[Data to process — start]

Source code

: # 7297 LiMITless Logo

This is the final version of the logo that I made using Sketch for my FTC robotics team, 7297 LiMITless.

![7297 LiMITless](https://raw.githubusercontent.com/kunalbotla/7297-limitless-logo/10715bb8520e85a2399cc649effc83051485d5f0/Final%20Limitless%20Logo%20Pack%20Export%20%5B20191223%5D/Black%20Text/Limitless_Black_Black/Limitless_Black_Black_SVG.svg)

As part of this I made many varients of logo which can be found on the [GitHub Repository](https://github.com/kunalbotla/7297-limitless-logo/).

[Data to process — finish]

■ Task statement: Every line of the entries above that includes "kunalbotla" should be copied.

■ Exercise output:
![7297 LiMITless](https://raw.githubusercontent.com/kunalbotla/7297-limitless-logo/10715bb8520e85a2399cc649effc83051485d5f0/Final%20Limitless%20Logo%20Pack%20Export%20%5B20191223%5D/Black%20Text/Limitless_Black_Black/Limitless_Black_Black_SVG.svg)
As part of this I made many varients of logo which can be found on the [GitHub Repository](https://github.com/kunalbotla/7297-limitless-logo/).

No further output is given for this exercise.